BEGIN Exercise data

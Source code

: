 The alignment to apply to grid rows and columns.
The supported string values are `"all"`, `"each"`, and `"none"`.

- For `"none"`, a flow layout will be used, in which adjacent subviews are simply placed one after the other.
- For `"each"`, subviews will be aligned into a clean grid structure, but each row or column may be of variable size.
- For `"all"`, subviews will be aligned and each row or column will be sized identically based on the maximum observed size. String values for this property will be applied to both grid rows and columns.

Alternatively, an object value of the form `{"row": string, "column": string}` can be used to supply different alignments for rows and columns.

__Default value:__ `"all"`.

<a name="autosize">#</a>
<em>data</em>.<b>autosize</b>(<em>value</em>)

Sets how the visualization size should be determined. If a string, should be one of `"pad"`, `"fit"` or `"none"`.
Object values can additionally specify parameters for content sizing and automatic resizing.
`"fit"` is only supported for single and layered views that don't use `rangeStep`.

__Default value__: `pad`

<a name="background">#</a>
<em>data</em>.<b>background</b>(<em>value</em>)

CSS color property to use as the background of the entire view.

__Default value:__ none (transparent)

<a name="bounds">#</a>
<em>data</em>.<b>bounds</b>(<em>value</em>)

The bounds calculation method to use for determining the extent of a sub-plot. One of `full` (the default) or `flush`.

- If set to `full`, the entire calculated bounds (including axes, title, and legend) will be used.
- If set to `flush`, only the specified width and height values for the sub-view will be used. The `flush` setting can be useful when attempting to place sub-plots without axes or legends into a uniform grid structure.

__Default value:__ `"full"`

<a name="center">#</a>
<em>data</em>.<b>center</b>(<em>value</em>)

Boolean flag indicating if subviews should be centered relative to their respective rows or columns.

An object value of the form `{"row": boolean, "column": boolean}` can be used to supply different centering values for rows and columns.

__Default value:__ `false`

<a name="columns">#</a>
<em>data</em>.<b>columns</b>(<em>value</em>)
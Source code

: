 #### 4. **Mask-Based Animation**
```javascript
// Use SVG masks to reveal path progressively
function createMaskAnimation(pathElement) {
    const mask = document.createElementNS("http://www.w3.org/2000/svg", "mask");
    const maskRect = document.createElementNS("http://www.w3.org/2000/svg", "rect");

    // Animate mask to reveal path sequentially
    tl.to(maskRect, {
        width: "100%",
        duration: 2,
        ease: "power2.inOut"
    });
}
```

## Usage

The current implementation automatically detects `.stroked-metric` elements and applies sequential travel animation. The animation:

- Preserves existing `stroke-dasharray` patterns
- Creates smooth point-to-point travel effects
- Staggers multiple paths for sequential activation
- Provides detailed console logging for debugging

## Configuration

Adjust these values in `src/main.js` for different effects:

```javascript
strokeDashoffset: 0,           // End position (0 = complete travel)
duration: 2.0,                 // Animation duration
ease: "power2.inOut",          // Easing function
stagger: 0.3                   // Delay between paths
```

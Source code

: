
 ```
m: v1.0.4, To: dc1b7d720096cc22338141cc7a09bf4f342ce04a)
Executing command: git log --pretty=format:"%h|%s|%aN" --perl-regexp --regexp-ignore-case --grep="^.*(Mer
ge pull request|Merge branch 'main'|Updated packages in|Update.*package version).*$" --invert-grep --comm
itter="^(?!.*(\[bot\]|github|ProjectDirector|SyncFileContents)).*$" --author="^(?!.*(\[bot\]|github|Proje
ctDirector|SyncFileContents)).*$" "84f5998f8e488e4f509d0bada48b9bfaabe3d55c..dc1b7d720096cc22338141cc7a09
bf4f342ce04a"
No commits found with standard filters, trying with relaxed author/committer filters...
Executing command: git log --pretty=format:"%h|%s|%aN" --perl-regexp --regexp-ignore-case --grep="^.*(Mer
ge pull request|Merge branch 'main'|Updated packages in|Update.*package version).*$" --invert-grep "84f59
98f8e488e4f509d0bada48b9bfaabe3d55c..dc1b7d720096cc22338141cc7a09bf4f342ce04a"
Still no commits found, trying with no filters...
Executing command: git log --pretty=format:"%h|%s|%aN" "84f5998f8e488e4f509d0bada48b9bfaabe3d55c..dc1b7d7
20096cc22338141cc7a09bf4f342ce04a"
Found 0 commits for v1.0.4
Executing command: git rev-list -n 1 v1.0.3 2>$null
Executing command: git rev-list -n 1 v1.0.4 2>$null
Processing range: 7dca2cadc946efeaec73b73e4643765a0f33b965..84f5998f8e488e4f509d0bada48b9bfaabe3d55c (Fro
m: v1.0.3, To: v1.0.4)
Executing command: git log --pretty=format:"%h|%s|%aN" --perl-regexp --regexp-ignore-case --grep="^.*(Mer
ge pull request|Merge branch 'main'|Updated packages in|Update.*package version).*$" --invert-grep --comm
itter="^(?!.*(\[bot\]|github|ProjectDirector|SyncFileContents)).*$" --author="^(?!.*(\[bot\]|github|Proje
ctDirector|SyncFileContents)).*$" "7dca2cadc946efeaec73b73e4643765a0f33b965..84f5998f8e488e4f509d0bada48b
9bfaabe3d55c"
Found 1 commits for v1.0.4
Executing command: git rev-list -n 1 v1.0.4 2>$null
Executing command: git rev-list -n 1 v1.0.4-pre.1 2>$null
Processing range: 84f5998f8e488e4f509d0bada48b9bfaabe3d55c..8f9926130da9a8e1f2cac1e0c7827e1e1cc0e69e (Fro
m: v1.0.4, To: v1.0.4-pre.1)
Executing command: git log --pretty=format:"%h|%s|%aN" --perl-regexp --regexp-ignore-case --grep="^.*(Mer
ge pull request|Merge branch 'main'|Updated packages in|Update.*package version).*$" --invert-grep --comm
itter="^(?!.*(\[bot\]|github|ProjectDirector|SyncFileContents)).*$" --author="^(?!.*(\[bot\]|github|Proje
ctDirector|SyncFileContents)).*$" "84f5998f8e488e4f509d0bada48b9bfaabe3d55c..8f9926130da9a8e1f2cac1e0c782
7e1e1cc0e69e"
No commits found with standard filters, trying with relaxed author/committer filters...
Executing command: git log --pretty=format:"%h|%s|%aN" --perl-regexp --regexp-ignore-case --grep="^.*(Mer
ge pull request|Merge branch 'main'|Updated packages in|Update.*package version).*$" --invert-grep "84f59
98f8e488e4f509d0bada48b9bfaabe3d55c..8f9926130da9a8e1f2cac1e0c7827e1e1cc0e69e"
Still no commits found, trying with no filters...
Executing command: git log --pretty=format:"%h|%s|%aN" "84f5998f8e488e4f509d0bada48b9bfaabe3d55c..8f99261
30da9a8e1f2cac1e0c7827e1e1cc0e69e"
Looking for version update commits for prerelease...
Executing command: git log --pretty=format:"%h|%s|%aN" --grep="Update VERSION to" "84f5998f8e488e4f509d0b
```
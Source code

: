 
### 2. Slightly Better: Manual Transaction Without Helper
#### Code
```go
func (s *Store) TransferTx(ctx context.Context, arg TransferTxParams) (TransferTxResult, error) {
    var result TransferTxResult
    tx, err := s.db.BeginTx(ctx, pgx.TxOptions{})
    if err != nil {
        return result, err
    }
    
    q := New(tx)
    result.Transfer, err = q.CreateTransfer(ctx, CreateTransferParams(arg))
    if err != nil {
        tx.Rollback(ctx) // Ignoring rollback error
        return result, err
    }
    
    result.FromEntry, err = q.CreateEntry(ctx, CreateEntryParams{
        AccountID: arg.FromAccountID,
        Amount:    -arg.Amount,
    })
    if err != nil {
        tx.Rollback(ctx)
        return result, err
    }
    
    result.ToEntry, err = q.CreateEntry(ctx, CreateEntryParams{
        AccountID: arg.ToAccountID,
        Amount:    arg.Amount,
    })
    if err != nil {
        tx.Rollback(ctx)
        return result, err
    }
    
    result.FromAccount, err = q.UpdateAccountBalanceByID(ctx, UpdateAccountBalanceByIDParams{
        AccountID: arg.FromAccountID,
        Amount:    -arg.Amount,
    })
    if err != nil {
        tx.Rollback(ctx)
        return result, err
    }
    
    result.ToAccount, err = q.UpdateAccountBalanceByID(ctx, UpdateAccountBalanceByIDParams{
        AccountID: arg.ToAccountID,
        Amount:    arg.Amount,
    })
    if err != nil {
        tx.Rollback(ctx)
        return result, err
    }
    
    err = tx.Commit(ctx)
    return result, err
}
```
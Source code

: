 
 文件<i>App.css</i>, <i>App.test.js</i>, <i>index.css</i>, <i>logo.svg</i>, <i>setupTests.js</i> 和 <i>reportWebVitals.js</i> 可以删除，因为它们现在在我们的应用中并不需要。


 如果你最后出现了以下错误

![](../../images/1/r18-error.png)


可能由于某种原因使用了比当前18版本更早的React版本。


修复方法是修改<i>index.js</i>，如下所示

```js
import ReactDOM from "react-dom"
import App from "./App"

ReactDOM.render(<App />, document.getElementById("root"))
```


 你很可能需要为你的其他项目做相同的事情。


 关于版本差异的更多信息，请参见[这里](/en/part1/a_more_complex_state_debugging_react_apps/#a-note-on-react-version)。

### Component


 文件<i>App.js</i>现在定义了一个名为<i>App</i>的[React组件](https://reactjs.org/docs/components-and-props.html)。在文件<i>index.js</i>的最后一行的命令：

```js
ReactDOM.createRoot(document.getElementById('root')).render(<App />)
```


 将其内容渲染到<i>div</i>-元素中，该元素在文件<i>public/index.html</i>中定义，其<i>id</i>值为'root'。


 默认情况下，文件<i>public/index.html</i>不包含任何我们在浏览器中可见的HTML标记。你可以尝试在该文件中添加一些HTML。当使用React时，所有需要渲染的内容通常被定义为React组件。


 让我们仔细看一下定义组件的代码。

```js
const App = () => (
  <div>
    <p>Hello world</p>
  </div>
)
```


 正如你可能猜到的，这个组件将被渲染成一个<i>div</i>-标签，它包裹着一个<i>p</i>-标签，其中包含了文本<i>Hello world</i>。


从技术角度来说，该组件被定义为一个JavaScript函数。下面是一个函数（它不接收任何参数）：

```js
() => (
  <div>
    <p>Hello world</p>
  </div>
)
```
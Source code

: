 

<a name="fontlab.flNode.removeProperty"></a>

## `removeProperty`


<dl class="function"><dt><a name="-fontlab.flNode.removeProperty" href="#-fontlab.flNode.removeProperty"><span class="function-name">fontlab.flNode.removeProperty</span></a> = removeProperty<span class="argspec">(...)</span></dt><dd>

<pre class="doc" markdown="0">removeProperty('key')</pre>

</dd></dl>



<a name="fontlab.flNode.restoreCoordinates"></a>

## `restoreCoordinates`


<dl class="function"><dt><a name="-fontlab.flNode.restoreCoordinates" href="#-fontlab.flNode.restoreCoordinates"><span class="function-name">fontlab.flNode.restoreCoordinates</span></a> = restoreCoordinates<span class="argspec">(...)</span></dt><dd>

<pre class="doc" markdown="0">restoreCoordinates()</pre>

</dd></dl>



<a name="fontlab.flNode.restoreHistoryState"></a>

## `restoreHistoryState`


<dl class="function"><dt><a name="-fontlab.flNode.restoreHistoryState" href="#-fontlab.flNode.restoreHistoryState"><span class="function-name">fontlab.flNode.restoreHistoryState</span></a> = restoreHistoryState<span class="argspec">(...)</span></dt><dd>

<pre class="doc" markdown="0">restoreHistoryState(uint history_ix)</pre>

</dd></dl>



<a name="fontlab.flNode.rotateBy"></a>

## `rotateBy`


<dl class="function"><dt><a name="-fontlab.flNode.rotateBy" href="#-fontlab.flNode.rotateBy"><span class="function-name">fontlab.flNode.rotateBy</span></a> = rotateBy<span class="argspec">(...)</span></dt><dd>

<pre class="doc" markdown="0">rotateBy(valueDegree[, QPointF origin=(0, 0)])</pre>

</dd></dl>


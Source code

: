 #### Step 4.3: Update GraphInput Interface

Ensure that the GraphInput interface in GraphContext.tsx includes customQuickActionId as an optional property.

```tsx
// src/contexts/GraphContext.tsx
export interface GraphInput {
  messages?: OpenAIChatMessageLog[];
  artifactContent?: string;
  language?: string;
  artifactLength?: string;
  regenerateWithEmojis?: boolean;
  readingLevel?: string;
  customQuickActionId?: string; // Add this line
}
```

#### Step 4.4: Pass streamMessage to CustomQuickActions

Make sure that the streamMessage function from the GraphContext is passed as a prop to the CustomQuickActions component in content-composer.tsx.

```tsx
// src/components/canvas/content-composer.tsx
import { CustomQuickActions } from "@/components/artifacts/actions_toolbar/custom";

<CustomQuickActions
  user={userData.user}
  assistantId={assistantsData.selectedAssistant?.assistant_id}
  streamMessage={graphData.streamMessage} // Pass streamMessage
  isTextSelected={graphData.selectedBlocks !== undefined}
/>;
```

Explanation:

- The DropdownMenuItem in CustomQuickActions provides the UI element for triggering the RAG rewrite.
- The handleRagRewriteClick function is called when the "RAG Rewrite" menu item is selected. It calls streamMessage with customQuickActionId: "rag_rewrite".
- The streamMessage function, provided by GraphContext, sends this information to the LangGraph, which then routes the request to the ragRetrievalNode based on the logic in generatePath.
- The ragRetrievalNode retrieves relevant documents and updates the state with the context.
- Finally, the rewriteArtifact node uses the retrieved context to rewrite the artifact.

END Exercise data

### Task goal
Retype exactly, and only, the lines above from the one where "The supported string" occurs up to and including the one where "Boolean flag indicating" occurs.

### Answer to this task
The supported string values are `"all"`, `"each"`, and `"none"`.

- For `"none"`, a flow layout will be used, in which adjacent subviews are simply placed one after the other.
- For `"each"`, subviews will be aligned into a clean grid structure, but each row or column may be of variable size.
- For `"all"`, subviews will be aligned and each row or column will be sized identically based on the maximum observed size. String values for this property will be applied to both grid rows and columns.

Alternatively, an object value of the form `{"row": string, "column": string}` can be used to supply different alignments for rows and columns.

__Default value:__ `"all"`.

<a name="autosize">#</a>
<em>data</em>.<b>autosize</b>(<em>value</em>)

Sets how the visualization size should be determined. If a string, should be one of `"pad"`, `"fit"` or `"none"`.
Object values can additionally specify parameters for content sizing and automatic resizing.
`"fit"` is only supported for single and layered views that don't use `rangeStep`.

__Default value__: `pad`

<a name="background">#</a>
<em>data</em>.<b>background</b>(<em>value</em>)

CSS color property to use as the background of the entire view.

__Default value:__ none (transparent)

<a name="bounds">#</a>
<em>data</em>.<b>bounds</b>(<em>value</em>)

The bounds calculation method to use for determining the extent of a sub-plot. One of `full` (the default) or `flush`.

- If set to `full`, the entire calculated bounds (including axes, title, and legend) will be used.
- If set to `flush`, only the specified width and height values for the sub-view will be used. The `flush` setting can be useful when attempting to place sub-plots without axes or legends into a uniform grid structure.

__Default value:__ `"full"`

<a name="center">#</a>
<em>data</em>.<b>center</b>(<em>value</em>)

Boolean flag indicating if subviews should be centered relative to their respective rows or columns.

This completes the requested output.